Microporous polymers of extreme rigidity are required for gas-separation membranes that combine high permeability with selectivity. We report a shape-persistent ladder polymer consisting of benzene rings fused together by inflexible bridged bicyclic units. The polymer’s contorted shape ensures both microporosity—with an internal surface area greater than 1000 square meters per gram—and solubility so that it is readily cast from solution into robust films. These films demonstrate exceptional performance as molecular sieves with high gas permeabilities and good selectivities for smaller gas molecules, such as hydrogen and oxygen, over larger molecules, such as nitrogen and methane. Hence, this polymer has excellent potential for making membranes suitable for large-scale gas separations of commercial and environmental relevance.

Commercially important membrane-based gas separations include O2 and N2 enrichment of air, hydrogen recovery from ammonia production or hydrocarbon processing, and the upgrading of natural gas (1). They also have potential for both post-combustion and pre-combustion CO2 capture during electricity generation from fossil fuels (2, 3). Polymer membranes provide an energy-efficient method for gas separations because they do not require thermal regeneration, a phase change, or active moving parts in their operation and as such are predicted to play a growing role in an energy-constrained and low-carbon future (4). However, polymers suffer from a well-defined trade-off between the desirable properties of permeability and selectivity for the required gas component. Presently, most commercial gas-separation membranes are based on a few polymers with low permeability and high selectivity; therefore, large membrane areas are required to compensate for lack of permeance, which increases costs and space requirements for large-scale applications. Unfortunately, highly permeable microporous polymers demonstrate insufficient selectivity for practical applications because, unlike classical molecular sieves such as zeolites, they possess ill-defined voids that because of chain flexibility fluctuate in size and so have limited size-selectivity (5). However, microporous polymers have the great advantage over classical inorganic molecular sieve materials of being easily processed into membranes (such as thin coatings or hollow fibers). Therefore, it is an important challenge to develop microporous polymers that behave as efficient molecular sieves so that they can provide both the permeability and selectivity to support large-scale gas separations.

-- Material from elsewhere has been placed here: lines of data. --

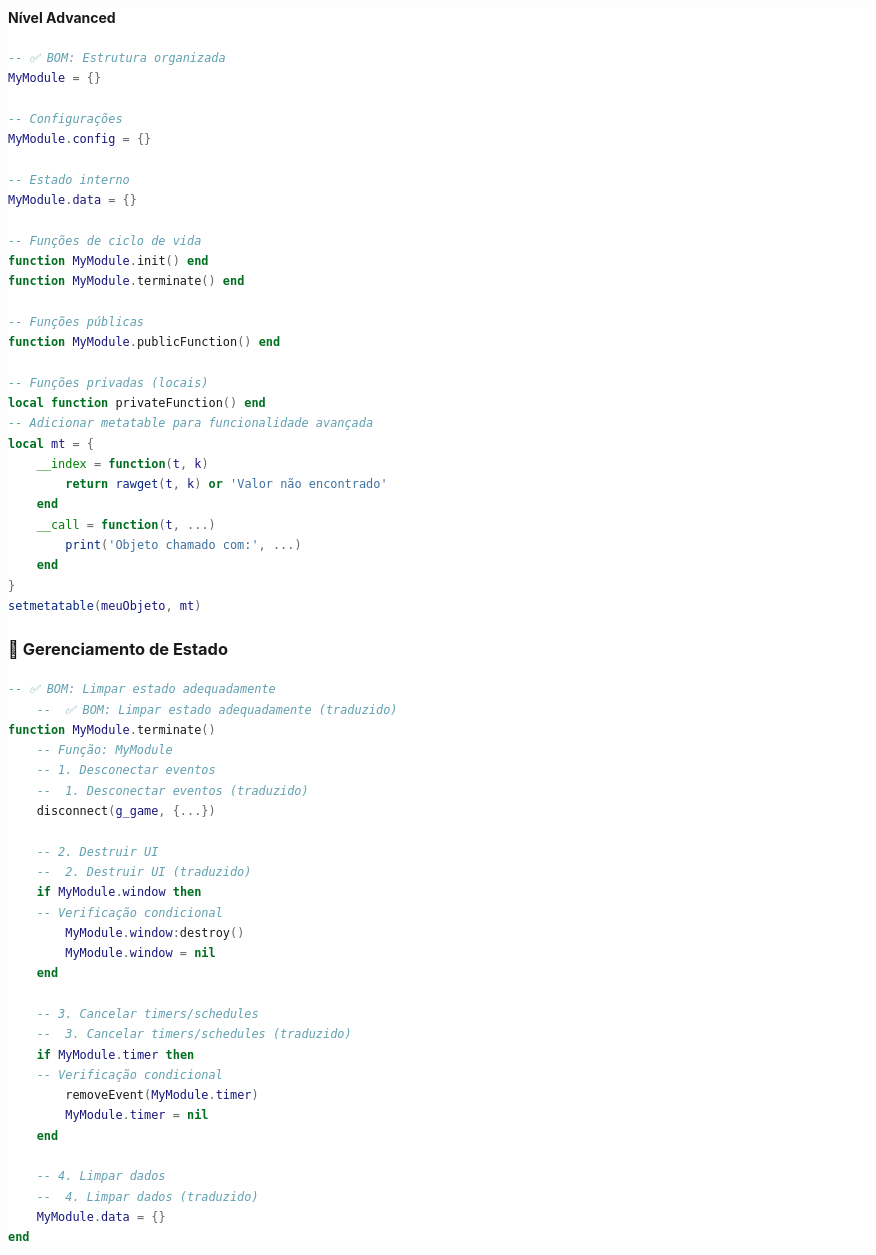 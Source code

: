 #### Nível Advanced
```lua
-- ✅ BOM: Estrutura organizada
MyModule = {}

-- Configurações
MyModule.config = {}

-- Estado interno
MyModule.data = {}

-- Funções de ciclo de vida
function MyModule.init() end
function MyModule.terminate() end

-- Funções públicas
function MyModule.publicFunction() end

-- Funções privadas (locais)
local function privateFunction() end
-- Adicionar metatable para funcionalidade avançada
local mt = {
    __index = function(t, k)
        return rawget(t, k) or 'Valor não encontrado'
    end
    __call = function(t, ...)
        print('Objeto chamado com:', ...)
    end
}
setmetatable(meuObjeto, mt)
```

### 🔄 **Gerenciamento de Estado**

```lua
-- ✅ BOM: Limpar estado adequadamente
    --  ✅ BOM: Limpar estado adequadamente (traduzido)
function MyModule.terminate()
    -- Função: MyModule
    -- 1. Desconectar eventos
    --  1. Desconectar eventos (traduzido)
    disconnect(g_game, {...})
    
    -- 2. Destruir UI
    --  2. Destruir UI (traduzido)
    if MyModule.window then
    -- Verificação condicional
        MyModule.window:destroy()
        MyModule.window = nil
    end
    
    -- 3. Cancelar timers/schedules
    --  3. Cancelar timers/schedules (traduzido)
    if MyModule.timer then
    -- Verificação condicional
        removeEvent(MyModule.timer)
        MyModule.timer = nil
    end
    
    -- 4. Limpar dados
    --  4. Limpar dados (traduzido)
    MyModule.data = {}
end
```
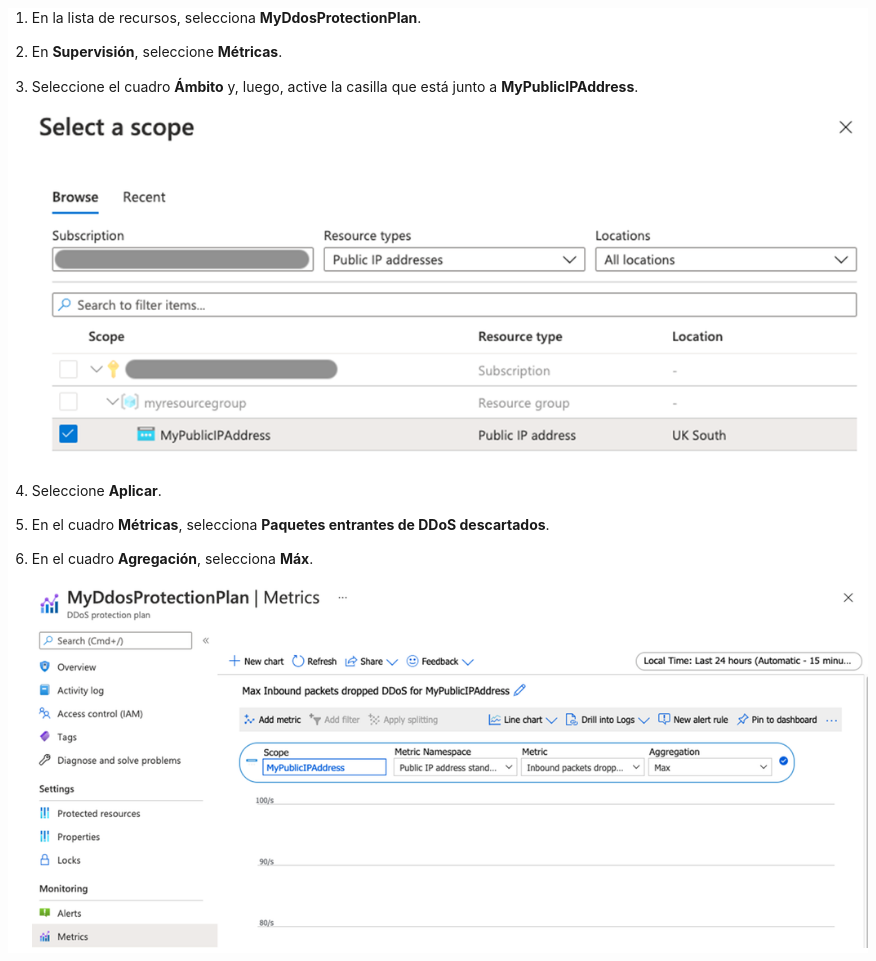 1. En la lista de recursos, selecciona **MyDdosProtectionPlan**.

1. En **Supervisión**, seleccione **Métricas**.

1. Seleccione el cuadro **Ámbito** y, luego, active la casilla que está junto a **MyPublicIPAddress**.

    ![Creación de un ámbito de métricas para la telemetría de DDoS](../media/create-metrics-scope-for-ddos-telemetry.png)

1. Seleccione **Aplicar**.

1. En el cuadro **Métricas**, selecciona **Paquetes entrantes de DDoS descartados**.

1. En el cuadro **Agregación**, selecciona **Máx**.

    ![Métricas creadas para la telemetría de DDoS](../media/metrics-created-for-ddos-telemetry.png)

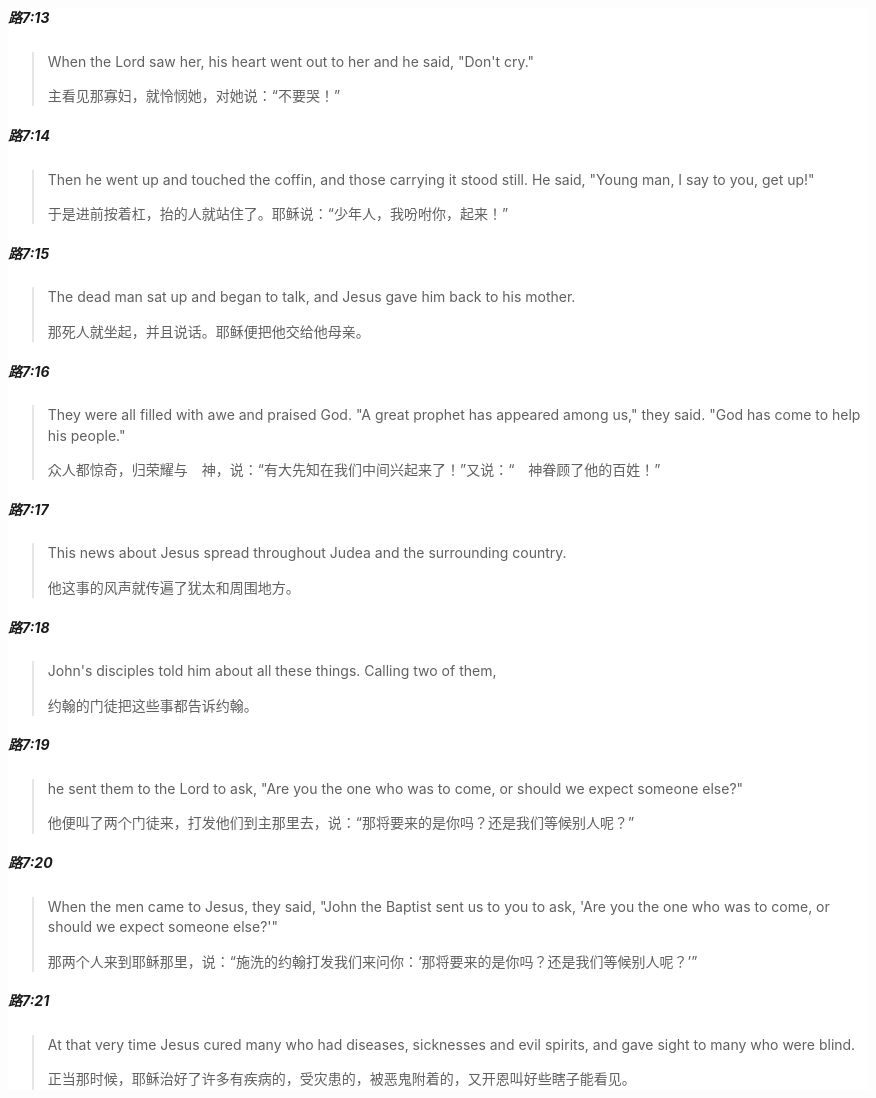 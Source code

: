 
##### 路7:13
> When the Lord saw her, his heart went out to her and he said, "Don't cry."
>
> 主看见那寡妇，就怜悯她，对她说：“不要哭！”


##### 路7:14
> Then he went up and touched the coffin, and those carrying it stood still. He said, "Young man, I say to you, get up!"
>
> 于是进前按着杠，抬的人就站住了。耶稣说：“少年人，我吩咐你，起来！”


##### 路7:15
> The dead man sat up and began to talk, and Jesus gave him back to his mother.
>
> 那死人就坐起，并且说话。耶稣便把他交给他母亲。


##### 路7:16
> They were all filled with awe and praised God. "A great prophet has appeared among us," they said. "God has come to help his people."
>
> 众人都惊奇，归荣耀与　神，说：“有大先知在我们中间兴起来了！”又说：“　神眷顾了他的百姓！”


##### 路7:17
> This news about Jesus spread throughout Judea and the surrounding country.
>
> 他这事的风声就传遍了犹太和周围地方。


##### 路7:18
> John's disciples told him about all these things. Calling two of them,
>
> 约翰的门徒把这些事都告诉约翰。


##### 路7:19
> he sent them to the Lord to ask, "Are you the one who was to come, or should we expect someone else?"
>
> 他便叫了两个门徒来，打发他们到主那里去，说：“那将要来的是你吗？还是我们等候别人呢？”


##### 路7:20
> When the men came to Jesus, they said, "John the Baptist sent us to you to ask, 'Are you the one who was to come, or should we expect someone else?'"
>
> 那两个人来到耶稣那里，说：“施洗的约翰打发我们来问你：‘那将要来的是你吗？还是我们等候别人呢？’”


##### 路7:21
> At that very time Jesus cured many who had diseases, sicknesses and evil spirits, and gave sight to many who were blind.
>
> 正当那时候，耶稣治好了许多有疾病的，受灾患的，被恶鬼附着的，又开恩叫好些瞎子能看见。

Robeson used data from a very large number of polymers to quantify the trade-off between single gas permeability (Px) and ideal selectivity (αxy = Px/Py) for a number of gas pairs (6, 7). Empirical upper bounds in plots of log αxy versus log Px were established, and the position of data points of new polymers relative to these upper bounds is used routinely as an indicator of their potential performance for gas separations. In effect, the positions of the upper bounds represent the state of the art for approaching true molecular sieve behavior in polymers. Hence, rigid glassy polymers that facilitate size-selective gas diffusivity through reduced chain mobility, especially those composed of fused-ring ladder-like structures such as polymers of intrinsic microporosity (PIMs; PIM-1, for example) (Fig. 1C), help to define the present upper bounds (6, 8). Freeman’s theoretical analysis of the position of the upper bounds suggests that further enhancement in gas selectivities could be achieved by designing polymers with even greater shape persistence (9). Recently, we tested this prediction by making a PIM in which the relatively flexible spirobisindane (SBI) component of PIM-1 was replaced with the more rigid spirobifluorene unit (PIM-SBF). The enhanced gas selectivities demonstrated by PIM-SBF resulted in data with modest advances above the current Robeson upper bounds for most gas pairs of interest (10). However, because of the inherent flexibility of the spiro-centers and dioxan linking groups used to assemble these PIMs (11), a fundamental structural redesign is required to provide microporous polymers that offer substantial further increases in rigidity and performance.

Fig. 1

The synthesis and molecular structures of (A) PIM-EA-TB and (B) PIM-SBI-TB (DMM, dimethoxymethane; TFA, trifluoroacetic acid). (C) The structure of PIM-1, the archetypal PIM. (D) A plot showing the increase in energy associated with the deviation in the marked dihedral angle within the bridged bicyclic units of EA (red) and TB (purple) as compared with typical components of PIMs, such as the spiro-center of SBI (blue) and the dioxan linking unit (green). The narrower energy wells of the bridged bicyclic units TB and EA demonstrate their greater rigidity. (E) A molecular model of PIM-EA-TB showing its contorted shape, which combined with its rigidity generates intrinsic microporosity due to an inability to pack efficiently in the solid state. (F) A solvent-cast film (10 cm in diameter) of PIM-EA-TB, through which is visible its molecular structure printed on a piece of paper.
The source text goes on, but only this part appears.